Cc: Preethi Natarajan <preethi.cis@gmail.com>, Naeem Khademi <naeem.khademi@gmail.com>, Michael Welzl <michawe@ifi.uio.no>, "aqm@ietf.org" <aqm@ietf.org>
Subject: Re: [aqm] AQM schemes: Queue length vs. delay based
X-BeenThere: aqm@ietf.org
X-Mailman-Version: 2.1.12
Precedence: list
List-Id: "Discussion list for active queue management and flow isolation." <aqm.ietf.org>
List-Unsubscribe: <https://www.ietf.org/mailman/options/aqm>, <mailto:aqm-request@ietf.org?subject=unsubscribe>
List-Archive: <http://www.ietf.org/mail-archive/web/aqm>
List-Post: <mailto:aqm@ietf.org>
List-Help: <mailto:aqm-request@ietf.org?subject=help>
List-Subscribe: <https://www.ietf.org/mailman/listinfo/aqm>, <mailto:aqm-request@ietf.org?subject=subscribe>
X-List-Received-Date: Fri, 15 Nov 2013 20:00:52 -0000

I have been doing my best to ignore this thread.

Gripe #1:

What I saw of the ARED presentation seemed to show that if you
sacrificed quite a bit of throughput you'd get vastly better latency,
on a very simple set of benchmarks. I can go through each slide to see
where there were results that were in obvious.

The goal in this exercise is to aim for 100% utilization at 0 latency.

#2)

I also find box plots while often informative to be misleading when
thinking about network dynamics, where you care more about the
patterns of the outliers. At some point I suspect I'll go back to
using them on appropriate benchmarks but I generally prefer raw graphs
of the data and cdf plots of the summary data.

#3) The bufferbloat effort has been in full swing for 3+ years now.
Unlike previous efforts we didn't stop for publication, patents, etc,
but published results as fast as we could on the bloat list, and
cycled code into ns2 and the linux kernel as fast as possible. In
nearly cases there were negative results, which are hard to publish
anyway. I apologize for having not left a academic paper trail that
could be followed, but as there was no funding for the effort
whatsoever and very little benefit to me as to academic publishing, we
skipped it. Secondly, as fast as I found what seemed to be a problem,
or an interesting result worth writing about, Eric Dumazet and other
members of the netdev group of linux viewed it as a bug, and fixed it
- to the point where the linux stack looks nothing like it did when it
started. I would like it very much if others merely reported their
interesting results and treated them as bugs to be fixed rather than
papers to be written.

I hope to document some of this stuff in an upcoming fq_codel rfc. And
I'd certainly love to make CCR, ACM queue (again) and lwn, but we're
at the point where code is being seriously deployed and I'm mostly
engaged in fixing wifi right now.

Some history for the new:

I started with wonder shaper, and wondering why it didn't scale up,
and how to address it's flaws.

A big focus was how to fix variable bandwidth systems like cable,
wireless and wifi, where fixed rates were inadequate. Secondary was
finding a fixed rate system that would work against things like DSL.
We figured if we fixed the first, the second would be easy.
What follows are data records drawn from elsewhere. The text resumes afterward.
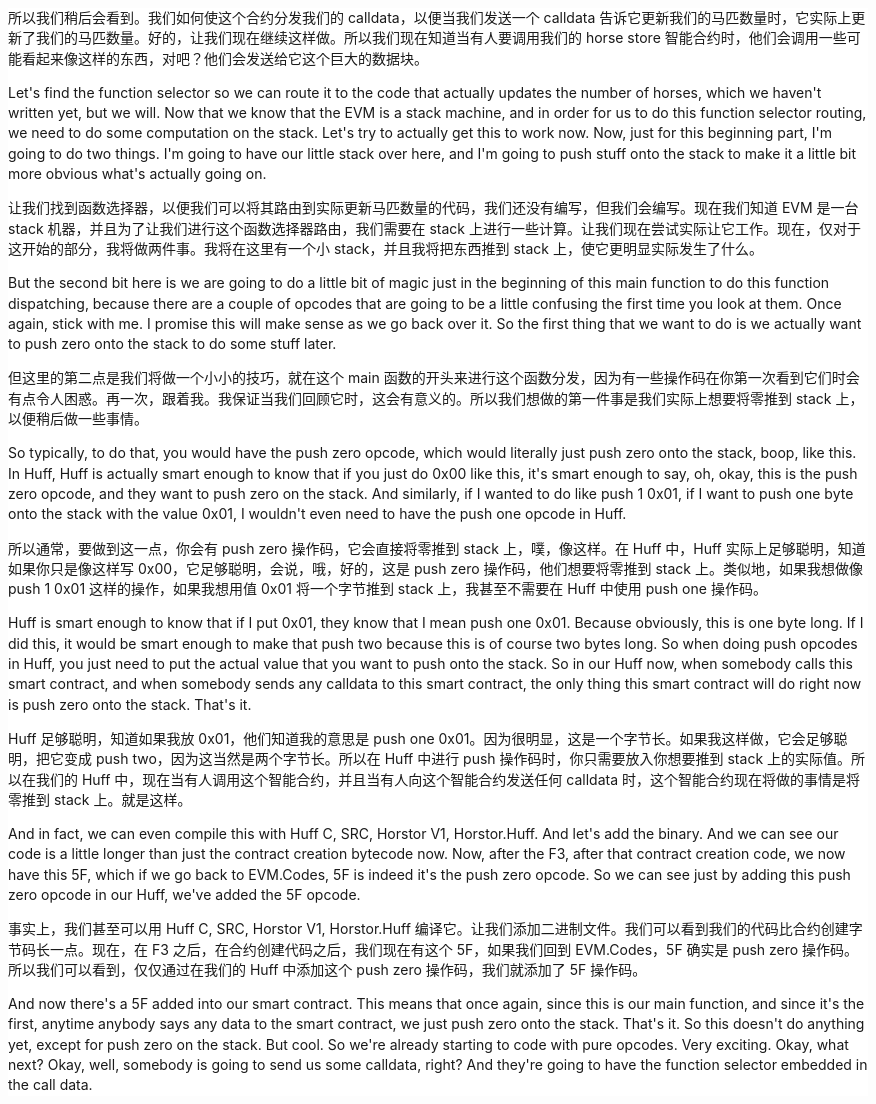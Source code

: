 所以我们稍后会看到。我们如何使这个合约分发我们的 calldata，以便当我们发送一个 calldata 告诉它更新我们的马匹数量时，它实际上更新了我们的马匹数量。好的，让我们现在继续这样做。所以我们现在知道当有人要调用我们的 horse store 智能合约时，他们会调用一些可能看起来像这样的东西，对吧？他们会发送给它这个巨大的数据块。

Let's find the function selector so we can route it to the code that actually updates the number of horses, which we haven't written yet, but we will. Now that we know that the EVM is a stack machine, and in order for us to do this function selector routing, we need to do some computation on the stack. Let's try to actually get this to work now. Now, just for this beginning part, I'm going to do two things. I'm going to have our little stack over here, and I'm going to push stuff onto the stack to make it a little bit more obvious what's actually going on.

让我们找到函数选择器，以便我们可以将其路由到实际更新马匹数量的代码，我们还没有编写，但我们会编写。现在我们知道 EVM 是一台 stack 机器，并且为了让我们进行这个函数选择器路由，我们需要在 stack 上进行一些计算。让我们现在尝试实际让它工作。现在，仅对于这开始的部分，我将做两件事。我将在这里有一个小 stack，并且我将把东西推到 stack 上，使它更明显实际发生了什么。

But the second bit here is we are going to do a little bit of magic just in the beginning of this main function to do this function dispatching, because there are a couple of opcodes that are going to be a little confusing the first time you look at them. Once again, stick with me. I promise this will make sense as we go back over it. So the first thing that we want to do is we actually want to push zero onto the stack to do some stuff later.

但这里的第二点是我们将做一个小小的技巧，就在这个 main 函数的开头来进行这个函数分发，因为有一些操作码在你第一次看到它们时会有点令人困惑。再一次，跟着我。我保证当我们回顾它时，这会有意义的。所以我们想做的第一件事是我们实际上想要将零推到 stack 上，以便稍后做一些事情。

So typically, to do that, you would have the push zero opcode, which would literally just push zero onto the stack, boop, like this. In Huff, Huff is actually smart enough to know that if you just do 0x00 like this, it's smart enough to say, oh, okay, this is the push zero opcode, and they want to push zero on the stack. And similarly, if I wanted to do like push 1 0x01, if I want to push one byte onto the stack with the value 0x01, I wouldn't even need to have the push one opcode in Huff.

所以通常，要做到这一点，你会有 push zero 操作码，它会直接将零推到 stack 上，噗，像这样。在 Huff 中，Huff 实际上足够聪明，知道如果你只是像这样写 0x00，它足够聪明，会说，哦，好的，这是 push zero 操作码，他们想要将零推到 stack 上。类似地，如果我想做像 push 1 0x01 这样的操作，如果我想用值 0x01 将一个字节推到 stack 上，我甚至不需要在 Huff 中使用 push one 操作码。

Huff is smart enough to know that if I put 0x01, they know that I mean push one 0x01. Because obviously, this is one byte long. If I did this, it would be smart enough to make that push two because this is of course two bytes long. So when doing push opcodes in Huff, you just need to put the actual value that you want to push onto the stack. So in our Huff now, when somebody calls this smart contract, and when somebody sends any calldata to this smart contract, the only thing this smart contract will do right now is push zero onto the stack. That's it.

Huff 足够聪明，知道如果我放 0x01，他们知道我的意思是 push one 0x01。因为很明显，这是一个字节长。如果我这样做，它会足够聪明，把它变成 push two，因为这当然是两个字节长。所以在 Huff 中进行 push 操作码时，你只需要放入你想要推到 stack 上的实际值。所以在我们的 Huff 中，现在当有人调用这个智能合约，并且当有人向这个智能合约发送任何 calldata 时，这个智能合约现在将做的事情是将零推到 stack 上。就是这样。

And in fact, we can even compile this with Huff C, SRC, Horstor V1, Horstor.Huff. And let's add the binary. And we can see our code is a little longer than just the contract creation bytecode now. Now, after the F3, after that contract creation code, we now have this 5F, which if we go back to EVM.Codes, 5F is indeed it's the push zero opcode. So we can see just by adding this push zero opcode in our Huff, we've added the 5F opcode.

事实上，我们甚至可以用 Huff C, SRC, Horstor V1, Horstor.Huff 编译它。让我们添加二进制文件。我们可以看到我们的代码比合约创建字节码长一点。现在，在 F3 之后，在合约创建代码之后，我们现在有这个 5F，如果我们回到 EVM.Codes，5F 确实是 push zero 操作码。所以我们可以看到，仅仅通过在我们的 Huff 中添加这个 push zero 操作码，我们就添加了 5F 操作码。

And now there's a 5F added into our smart contract. This means that once again, since this is our main function, and since it's the first, anytime anybody says any data to the smart contract, we just push zero onto the stack. That's it. So this doesn't do anything yet, except for push zero on the stack. But cool. So we're already starting to code with pure opcodes. Very exciting. Okay, what next? Okay, well, somebody is going to send us some calldata, right? And they're going to have the function selector embedded in the call data.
I'd tried RED back in the early 00s and wondershaper blew it away...
Moved from there to SFB, which was fixed and pushed into the linux
kernel first of all the ideas we had. It didn't work worth a damn.
Kathie and Van of course had RED at their disposal, and thinking about
various replacements like RED light and what became codel. In trying
to match up a multiplicity of RED related results, I noticed that RED
as implemented in linux behaved nothing like RED in the papers, and
eric dumazet found and fixed the two bugs in it that had existed for
several years (I think the broken period was from 2.6.36 through 3.4).
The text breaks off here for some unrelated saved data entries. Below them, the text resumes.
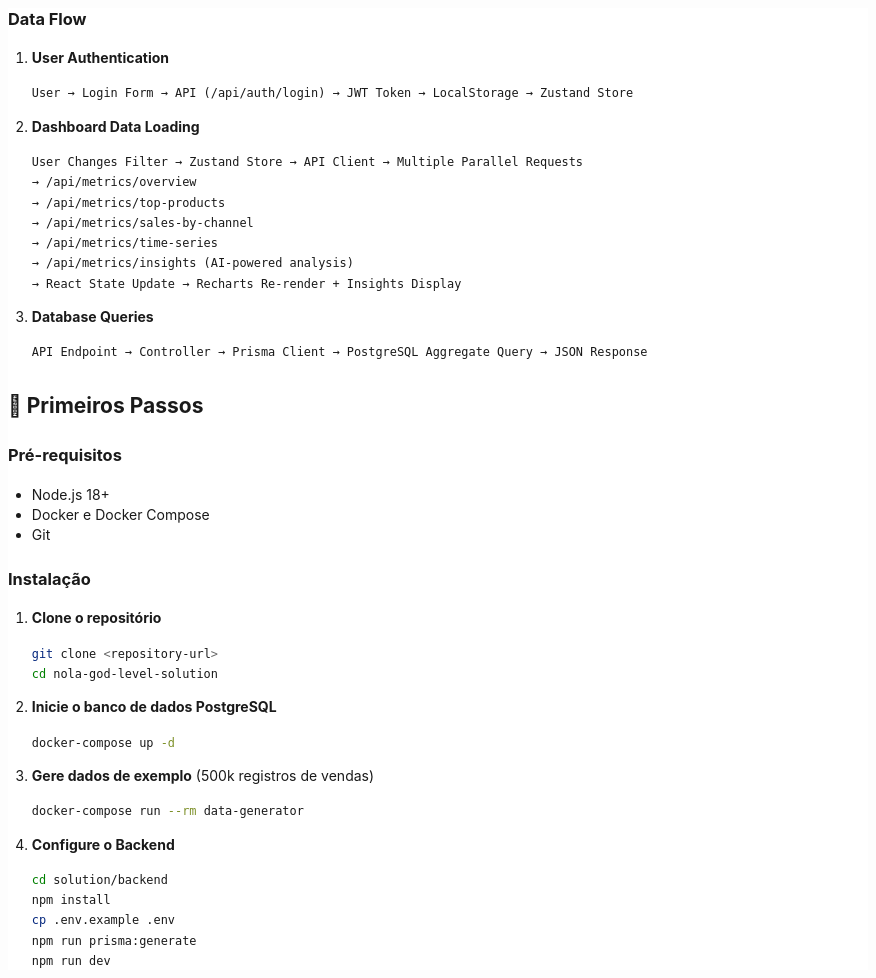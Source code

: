 ### Data Flow

1. **User Authentication**

   ```
   User → Login Form → API (/api/auth/login) → JWT Token → LocalStorage → Zustand Store
   ```

2. **Dashboard Data Loading**

   ```
   User Changes Filter → Zustand Store → API Client → Multiple Parallel Requests
   → /api/metrics/overview
   → /api/metrics/top-products
   → /api/metrics/sales-by-channel
   → /api/metrics/time-series
   → /api/metrics/insights (AI-powered analysis)
   → React State Update → Recharts Re-render + Insights Display
   ```

3. **Database Queries**
   ```
   API Endpoint → Controller → Prisma Client → PostgreSQL Aggregate Query → JSON Response
   ```

## 🚀 Primeiros Passos

### Pré-requisitos

- Node.js 18+
- Docker e Docker Compose
- Git

### Instalação

1. **Clone o repositório**

   ```bash
   git clone <repository-url>
   cd nola-god-level-solution
   ```

2. **Inicie o banco de dados PostgreSQL**

   ```bash
   docker-compose up -d
   ```

3. **Gere dados de exemplo** (500k registros de vendas)

   ```bash
   docker-compose run --rm data-generator
   ```

4. **Configure o Backend**

   ```bash
   cd solution/backend
   npm install
   cp .env.example .env
   npm run prisma:generate
   npm run dev
   ```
I went through I think nearly every paper published in the 90s and 00s
that was available online. There was a big survey of every RED variant
in there that as I recall had FRED in it and a few others that I
discarded as not useful.

Stephen hemminger did a couple qdiscs, like choke, which also didn't
work as well as advertised. I remember that kathie looked into AVQ
among others.

I spent a lot of time combining qdiscs, notably DRR or QFQ + a drop
system of some kind, like RED, choke, etc. This is partially
documented in the debloat script. Around august of the first year I'd
concluded the biggest win would be that combination but failed to
pursuade many.

Eric spent an enormous amount of time improving SFQ based on ideas
that Paul Mckenney had discarded as "too hard" back in the days of the
68020. The big version of that paper was pretty crucial to
understanding what we could achieve on modern hardware. Paul has been
a great help...

Along the way he got hot on ARED, for about two weeks, and implemented
that, from which I got generally lousy results in isolation. SFQRED
worked pretty good in a range of bandwidths between 4Mbit and 65Mbit
but proved hard to tune. Naheem rightly points out that SFQARED
variant was rather inadaquately tested (as about that time codel was
beginning to emerge) - but as I pointed out months ago, the code is
readily available in the linux kernel and GO FOR IT.

We had an idea ("hoq" or head of queue) in SFQRED that was very
SQF-like (as it turned out) but didn't work correctly, so we ended up
dropping it from linux 3.4

Andrew Mcgregor and I spent many a late night discussing among other
things the mixed-rtt problem and testing out all these algorithms
live, over video conferencing, and other systems. JG as well. There
were hundreds of people on the bloat list and dozens of cerowrt users
helping as well, I'm sorry for not listing names here and I'm sure
I've forgotten someone.

Kathie briefed us on codel one day in may, I got very excited, I wrote
the first  version for linux, eric dumazet then fixed it, sped it up
by 100x, an excited team assembled (see the early days of the codel
list) found a bug in the paper before it was even published, and fixed
that, one week later it was in the kernel and then one saturday
afternoon after we'd caught up on sleep, eric combined DRR and codel
to create fq_codel, and also got that slammed into the linux kernel in
under a week.

... I tried it on a wide range of benchmarks and said, at about 4AM
that day, that "wow. We just fixed the internet."

PIE took the fundamental insights of codel and created something
simpler from a straight aqm standpoint, and it is easier to implement
in *some* hardware... but doesn't interact with a packet scheduler
anywhere near as well as fq_codel.

I have been working ever since to help improve pie so that those forms
of hardware can have some form of AQM, and so that the linux
implementation is accurate and can be directly compared to all the
other packet schedulers and aqm systems also in there.

And there we stand today. If you want more papers published I have
hundreds of thousands of rrul and related plots, other harder to
express experiments, and will gladly co-author something or
participate in more experiments that seem sane in order to achieve
publication.

The ONLY paper I managed to get published was this one

http://www.enst.fr/ drossi/paper/rossi13tma-b.pdf

and all we were doing was pointing out that - if we won as big as we
expected with some form of aqm or packet scheduling - we'd at a single
stroke obsolete the field of low priority congestion control, with
some ideas towards making it work again...

Dario Rossi has since continued to analyze RED vs ledbat...

anyway...

I would not mind at all if others started with wondershaper and worked
up. I am VERY big on repeatable results, and repeatable experiments.
I'd love to see the presentation given at ietf against sfq, for
example. I'd like sources for the new DCTCP ECN results, too....